From the Stone Age cave paintings to vibrant Graffiti creations, color holds its impression in human lives. The most earliest of the color theory could be traced back to the works of Leon Battista Alberti (1435) and the genius from the Renaissance era, Leonardo Da Vinci (1490). However, a most common factor seen unanimously among the canvases from these connoisseurs was in the use of naturally made pigments as colors. The art was most predominantly popular among the European canvas masters, who mixed and applied natural pigments made from stones, minerals and even plantations.
Italian Renaissance artists were one among the prominent ones who used natural chalks made from mineral pigments to make their canvasses more colorful. Residues churned out from excavations, sticks shaped with knives and chalks made from minerals, became the primary source of color for these canvas masters. One such appeal was popularly seen in the paintings from maestros like Da Vinci, Michelangelo and Raphael, between 1500-1900.
We take this opportunity to introduce you to few of such renowned artists from the world of art.
Known for the luminosity of colors in his paintings, Bosch, was one amongst the most revolutionary artists of 15th century. Known as ‘Alla Prima’, he followed a unique technique of implementing colors in his canvasses. Natural pigments derived from minerals and earthly elements were laid on in one application with little or no under painting in his works.
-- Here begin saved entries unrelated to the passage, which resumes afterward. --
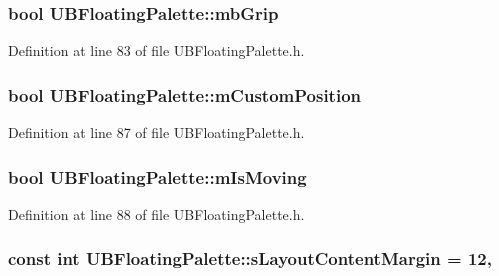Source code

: \hypertarget{class_u_b_floating_palette_a154c8a83dd77e2d02071a46c19976db2}{
\subsubsection[{mb\-Grip}]{\setlength{\rightskip}{0pt plus 5cm}bool U\-B\-Floating\-Palette\-::mb\-Grip\hspace{0.3cm}{\ttfamily [protected]}}}\label{d1/d97/class_u_b_floating_palette_a154c8a83dd77e2d02071a46c19976db2}


Definition at line 83 of file U\-B\-Floating\-Palette.\-h.

\hypertarget{class_u_b_floating_palette_a5fb4099a5276d969d5463eb96df94521}{
\subsubsection[{m\-Custom\-Position}]{\setlength{\rightskip}{0pt plus 5cm}bool U\-B\-Floating\-Palette\-::m\-Custom\-Position\hspace{0.3cm}{\ttfamily [protected]}}}\label{d1/d97/class_u_b_floating_palette_a5fb4099a5276d969d5463eb96df94521}


Definition at line 87 of file U\-B\-Floating\-Palette.\-h.

\hypertarget{class_u_b_floating_palette_a657c2c6a41c9a06ca8d7ec9e5e67a7e9}{
\subsubsection[{m\-Is\-Moving}]{\setlength{\rightskip}{0pt plus 5cm}bool U\-B\-Floating\-Palette\-::m\-Is\-Moving\hspace{0.3cm}{\ttfamily [protected]}}}\label{d1/d97/class_u_b_floating_palette_a657c2c6a41c9a06ca8d7ec9e5e67a7e9}


Definition at line 88 of file U\-B\-Floating\-Palette.\-h.

\hypertarget{class_u_b_floating_palette_aa60468f6497774009446c5761ab73fd0}{
\subsubsection[{s\-Layout\-Content\-Margin}]{\setlength{\rightskip}{0pt plus 5cm}const int U\-B\-Floating\-Palette\-::s\-Layout\-Content\-Margin = 12\hspace{0.3cm}{\ttfamily [static]}, {\ttfamily [protected]}}}\label{d1/d97/class_u_b_floating_palette_aa60468f6497774009446c5761ab73fd0}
The vibrancies achieved with the usage of naturally made colors reflect the liveliness in his paintings even today.
Following the color driven appeal of expressionism was Caravaggio, another renowned Italian painter. Taking a step further, Caravaggio made the technique of using colors more definitive in his works. The shadows were darkened and daylights were brightened in his paintings. The most visible pattern however was the use of mineral pigments made from lead tin and vermillion, organic carbon and copper residues in developing color.
The India Story: Thanjavur Paintings
Replicating the nature of sourcing color from natural elements are the paintings found in the most famous Thanjavur temples in Southern India. The art that gained its popularity during the Chola regime in 16th century was known for its uniqueness in design and vibrancies in the color used. Created on wooden and cloth canvases, the artists used a mixture of chalk powder, gum, minerals, semi-precious stones and even gold in adding color to their works. The paintings and artifacts are a clear reflection of the purity achieved through naturally sourced colors even today.
Drawing inspiration from the artistic impressions, a close similarity is seen even in the world of architecture. The influence has been so much that the trend has become a hot-shot selling point along with the concept of Green Buildings. Moreover, with the rising need to develop more eco-friendly structures, the use of nature-rich paints and coatings seems to be an apt solution to achieve a sustainable future. And the ideal example proving the purity of nature rich color pigments are the canvasses created by the artistic maestros, which has its freshness in its appeal even today.